Managing the process is managing change
What is change all about?
To survive in today's competitive environment, organizations often need to make drastic changes. This results in top management issuing directives for necessary change. The middle management must then take drastic measures to figure out what really needs to be changed. Discussions and meetings are held. The present and desired future state of the company gets drawn out. Reports get made on what works and what needs change. And the buck usually stops here. Implementation, which is the key, suffers. To bring about change successfully, one needs to know more about change than what needs to be changed. Most of you will go figure, what needs to change to 'get the job done' but chances are you will not know how to go about it. Your focus will be more on content and less on process. However, what is critical is that you are able to manage the process of change successfully.
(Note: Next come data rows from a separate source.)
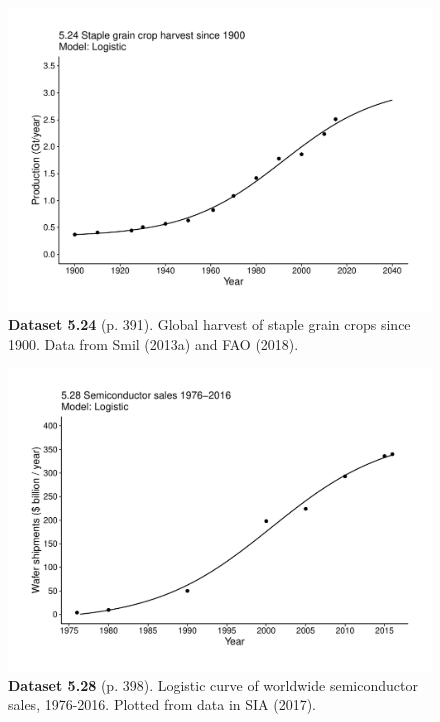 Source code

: \documentclass[aps,rmp,preprint,superscriptaddress,10pt,onecolumn]{article}
\begin{document}
\clearpage
\begin{figure}[h]
\includegraphics[width=\textwidth]{output/figs-ggplot/5.24.pdf}
\caption*{\textbf{Dataset 5.24} (p. 391). Global harvest of staple grain crops since 1900. Data from Smil (2013a) and FAO (2018).}
\end{figure}
	
\clearpage
\begin{figure}[h]
\includegraphics[width=\textwidth]{output/figs-ggplot/5.28.pdf}
\caption*{\textbf{Dataset 5.28} (p. 398). Logistic curve of worldwide semiconductor sales, 1976-2016. Plotted from data in SIA (2017).}
\end{figure}
	
\end{document}
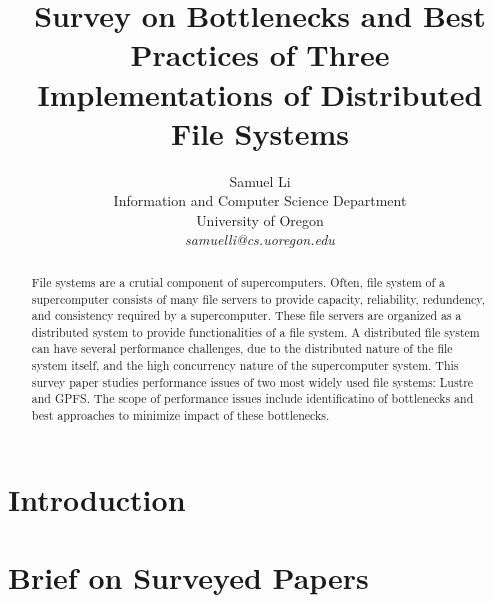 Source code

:\documentclass[12pt,twocolumn]{IEEEtran11}
\begin{document}


\title{\Large \bf 
Survey on Bottlenecks and Best Practices of Three Implementations of
Distributed File Systems
}
\author{
Samuel Li\\
Information and Computer Science Department\\
University of Oregon\\
{\em samuelli@cs.uoregon.edu}
}
\maketitle
\begin{abstract}
File systems are a crutial component of supercomputers.
%
Often, file system of a supercomputer consists of many file servers
to provide capacity, reliability, redundency, and consistency
required by a supercomputer.
%
These file servers are organized as a distributed system
to provide functionalities of a file system.
%
A distributed file system can have several performance challenges,
due to the distributed nature of the file system itself,
and the high concurrency nature of the supercomputer system.
%
This survey paper studies performance issues of two most widely 
used file systems: Lustre and GPFS.
%
The scope of performance issues include identificatino of bottlenecks
and best approaches to minimize impact of these bottlenecks.
\end{abstract}


\section{Introduction}
\label{sec:intro}


\section{Brief on Surveyed Papers}
\label{sec:brief}



\end{document}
As an analogy think of a river as your process. Water flows along the riverbed in the direction the river takes. The river contains fish, plants, rocks, wood, and flotsam. Think of these as content. Changing the content will not affect the direction the river takes. Changing the flow, or process, however, will have impact. To take an example, if your employees are de-motivated, what good will changing the structure of your organization do? To understand why they are de-motivated may be a far better idea. Increasing their work satisfaction may yield better results. Hence, before you start the engine, understand what change really entails. What is it really about? Now sit back and answer what follows, if you can!
  • What is your feeling about change?
  • Are you aware of the changes your colleagues, bosses, and employees are going through (personal or otherwise)?
  • Do you know what your clients, suppliers, and stakeholders feel about change?
You hopefully do have all the answers. However, our advice to you is that do not work on assumptions. Cross-check and make sure you know, directly with the parties involved. Then you can say that you now know more about change than what needs to be changed!